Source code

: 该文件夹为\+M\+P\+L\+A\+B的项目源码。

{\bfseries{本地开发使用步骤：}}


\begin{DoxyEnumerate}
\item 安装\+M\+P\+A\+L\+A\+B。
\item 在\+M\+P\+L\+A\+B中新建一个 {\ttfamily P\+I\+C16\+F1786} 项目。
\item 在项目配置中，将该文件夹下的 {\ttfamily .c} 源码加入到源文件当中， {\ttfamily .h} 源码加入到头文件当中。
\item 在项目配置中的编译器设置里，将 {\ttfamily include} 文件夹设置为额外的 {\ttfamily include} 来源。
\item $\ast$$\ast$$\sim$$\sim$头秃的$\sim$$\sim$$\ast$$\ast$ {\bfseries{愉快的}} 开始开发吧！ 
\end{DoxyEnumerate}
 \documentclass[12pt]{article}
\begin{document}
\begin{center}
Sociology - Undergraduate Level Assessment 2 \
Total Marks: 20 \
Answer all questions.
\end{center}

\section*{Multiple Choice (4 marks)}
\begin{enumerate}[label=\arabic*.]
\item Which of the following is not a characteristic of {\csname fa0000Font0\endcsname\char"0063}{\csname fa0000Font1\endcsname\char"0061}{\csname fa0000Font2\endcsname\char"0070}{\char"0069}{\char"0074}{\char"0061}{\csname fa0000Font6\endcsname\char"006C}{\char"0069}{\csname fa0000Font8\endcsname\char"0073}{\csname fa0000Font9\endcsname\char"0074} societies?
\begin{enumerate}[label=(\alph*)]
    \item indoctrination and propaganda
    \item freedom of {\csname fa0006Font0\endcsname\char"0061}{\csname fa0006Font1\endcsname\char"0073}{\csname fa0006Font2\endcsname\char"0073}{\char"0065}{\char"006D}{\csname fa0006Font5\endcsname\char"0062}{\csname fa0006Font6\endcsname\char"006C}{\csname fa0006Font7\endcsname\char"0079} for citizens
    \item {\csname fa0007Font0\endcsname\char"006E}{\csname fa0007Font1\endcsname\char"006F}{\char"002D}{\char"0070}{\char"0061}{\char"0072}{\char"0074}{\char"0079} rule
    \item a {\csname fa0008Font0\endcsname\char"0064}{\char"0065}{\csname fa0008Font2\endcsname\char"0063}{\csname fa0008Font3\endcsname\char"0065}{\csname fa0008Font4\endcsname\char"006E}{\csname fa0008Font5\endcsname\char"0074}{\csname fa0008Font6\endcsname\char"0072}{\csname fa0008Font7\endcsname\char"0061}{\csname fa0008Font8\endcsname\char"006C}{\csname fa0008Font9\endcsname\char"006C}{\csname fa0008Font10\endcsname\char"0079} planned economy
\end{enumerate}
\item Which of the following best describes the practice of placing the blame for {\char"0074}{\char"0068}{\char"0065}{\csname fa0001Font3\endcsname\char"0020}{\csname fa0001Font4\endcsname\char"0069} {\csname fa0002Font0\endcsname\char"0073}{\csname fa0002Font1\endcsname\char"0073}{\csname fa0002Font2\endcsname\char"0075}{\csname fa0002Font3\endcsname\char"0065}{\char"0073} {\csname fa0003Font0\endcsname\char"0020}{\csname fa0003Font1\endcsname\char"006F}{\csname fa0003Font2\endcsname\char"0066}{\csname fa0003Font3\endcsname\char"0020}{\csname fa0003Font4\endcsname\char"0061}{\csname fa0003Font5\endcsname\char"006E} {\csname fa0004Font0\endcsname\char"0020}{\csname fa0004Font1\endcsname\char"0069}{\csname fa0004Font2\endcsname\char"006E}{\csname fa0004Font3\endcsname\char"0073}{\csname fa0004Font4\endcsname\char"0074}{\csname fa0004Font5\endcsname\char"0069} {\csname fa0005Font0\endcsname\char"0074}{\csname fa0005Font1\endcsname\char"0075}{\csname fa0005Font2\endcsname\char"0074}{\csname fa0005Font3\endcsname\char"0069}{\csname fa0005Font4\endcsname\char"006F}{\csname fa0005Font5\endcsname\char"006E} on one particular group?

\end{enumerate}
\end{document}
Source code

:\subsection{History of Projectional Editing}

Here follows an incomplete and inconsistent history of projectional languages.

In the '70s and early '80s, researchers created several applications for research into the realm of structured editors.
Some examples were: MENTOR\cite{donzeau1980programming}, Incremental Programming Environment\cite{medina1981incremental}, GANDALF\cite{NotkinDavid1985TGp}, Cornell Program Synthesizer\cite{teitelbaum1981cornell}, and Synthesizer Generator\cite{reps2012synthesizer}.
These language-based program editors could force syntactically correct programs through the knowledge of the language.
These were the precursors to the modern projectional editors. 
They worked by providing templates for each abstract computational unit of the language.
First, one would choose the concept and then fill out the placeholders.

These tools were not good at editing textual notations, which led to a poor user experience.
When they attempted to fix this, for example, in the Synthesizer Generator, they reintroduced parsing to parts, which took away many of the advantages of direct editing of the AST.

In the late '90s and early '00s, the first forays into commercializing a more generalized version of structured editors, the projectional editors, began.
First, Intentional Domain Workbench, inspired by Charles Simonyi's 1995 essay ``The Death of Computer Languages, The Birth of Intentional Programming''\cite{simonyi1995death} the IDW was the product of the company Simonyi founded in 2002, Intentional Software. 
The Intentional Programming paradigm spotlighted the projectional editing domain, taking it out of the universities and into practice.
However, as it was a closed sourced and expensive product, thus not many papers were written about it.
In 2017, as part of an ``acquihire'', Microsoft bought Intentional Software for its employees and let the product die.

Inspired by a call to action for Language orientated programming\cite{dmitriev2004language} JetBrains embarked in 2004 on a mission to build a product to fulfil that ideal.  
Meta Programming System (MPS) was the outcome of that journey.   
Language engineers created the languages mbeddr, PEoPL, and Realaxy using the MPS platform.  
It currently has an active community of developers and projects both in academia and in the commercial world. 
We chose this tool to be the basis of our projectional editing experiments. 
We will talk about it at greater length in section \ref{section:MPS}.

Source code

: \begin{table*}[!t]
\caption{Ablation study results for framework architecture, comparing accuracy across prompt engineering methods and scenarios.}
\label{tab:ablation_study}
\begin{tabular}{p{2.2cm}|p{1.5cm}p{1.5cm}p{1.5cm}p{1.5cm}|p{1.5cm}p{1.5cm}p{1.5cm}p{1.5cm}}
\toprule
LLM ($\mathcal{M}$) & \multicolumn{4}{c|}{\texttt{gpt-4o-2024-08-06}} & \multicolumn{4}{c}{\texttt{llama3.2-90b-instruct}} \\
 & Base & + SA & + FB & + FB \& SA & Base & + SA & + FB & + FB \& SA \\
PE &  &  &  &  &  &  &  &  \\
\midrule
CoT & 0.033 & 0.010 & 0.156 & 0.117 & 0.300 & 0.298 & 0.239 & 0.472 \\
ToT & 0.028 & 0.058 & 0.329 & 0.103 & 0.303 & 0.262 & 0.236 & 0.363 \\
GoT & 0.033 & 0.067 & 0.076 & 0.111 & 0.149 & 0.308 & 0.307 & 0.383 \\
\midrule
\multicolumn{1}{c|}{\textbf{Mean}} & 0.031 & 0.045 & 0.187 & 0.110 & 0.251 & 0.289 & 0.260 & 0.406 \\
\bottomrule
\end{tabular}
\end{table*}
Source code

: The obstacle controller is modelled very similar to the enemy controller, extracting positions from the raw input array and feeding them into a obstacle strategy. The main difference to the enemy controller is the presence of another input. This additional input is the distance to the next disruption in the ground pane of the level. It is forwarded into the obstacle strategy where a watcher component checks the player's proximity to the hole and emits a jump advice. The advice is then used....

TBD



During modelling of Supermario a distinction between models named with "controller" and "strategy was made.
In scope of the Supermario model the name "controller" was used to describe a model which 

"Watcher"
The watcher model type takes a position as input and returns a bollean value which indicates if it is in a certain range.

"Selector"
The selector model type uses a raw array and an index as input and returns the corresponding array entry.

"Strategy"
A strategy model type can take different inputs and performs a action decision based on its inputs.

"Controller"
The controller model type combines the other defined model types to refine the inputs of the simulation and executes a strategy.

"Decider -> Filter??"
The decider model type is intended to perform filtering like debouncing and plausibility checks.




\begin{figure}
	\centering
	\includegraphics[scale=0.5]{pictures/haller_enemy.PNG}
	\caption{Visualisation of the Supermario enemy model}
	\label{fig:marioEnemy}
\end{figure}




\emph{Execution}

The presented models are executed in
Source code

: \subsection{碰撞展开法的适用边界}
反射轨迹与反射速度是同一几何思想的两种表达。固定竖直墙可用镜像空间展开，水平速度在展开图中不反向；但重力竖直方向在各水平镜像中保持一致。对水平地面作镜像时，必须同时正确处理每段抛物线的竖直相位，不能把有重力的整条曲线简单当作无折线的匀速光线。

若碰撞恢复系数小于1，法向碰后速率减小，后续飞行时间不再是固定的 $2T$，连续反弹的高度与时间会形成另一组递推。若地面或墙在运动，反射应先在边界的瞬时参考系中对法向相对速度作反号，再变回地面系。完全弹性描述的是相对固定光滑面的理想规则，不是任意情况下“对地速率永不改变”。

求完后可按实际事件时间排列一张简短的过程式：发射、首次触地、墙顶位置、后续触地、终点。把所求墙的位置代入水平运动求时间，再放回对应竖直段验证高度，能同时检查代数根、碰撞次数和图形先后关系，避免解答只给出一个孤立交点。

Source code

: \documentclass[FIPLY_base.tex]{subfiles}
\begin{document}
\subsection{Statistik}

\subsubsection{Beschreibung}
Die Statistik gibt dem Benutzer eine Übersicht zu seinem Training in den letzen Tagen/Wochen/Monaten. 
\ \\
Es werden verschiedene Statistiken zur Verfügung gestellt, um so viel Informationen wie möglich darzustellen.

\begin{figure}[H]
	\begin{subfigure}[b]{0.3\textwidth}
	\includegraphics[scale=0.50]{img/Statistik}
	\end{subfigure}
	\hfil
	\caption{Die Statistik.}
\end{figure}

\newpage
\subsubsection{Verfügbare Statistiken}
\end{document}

# Exercise:
Copy out all lines of the listing above that include "structured".

# Exercise output:
In the '70s and early '80s, researchers created several applications for research into the realm of structured editors.
In the late '90s and early '00s, the first forays into commercializing a more generalized version of structured editors, the projectional editors, began.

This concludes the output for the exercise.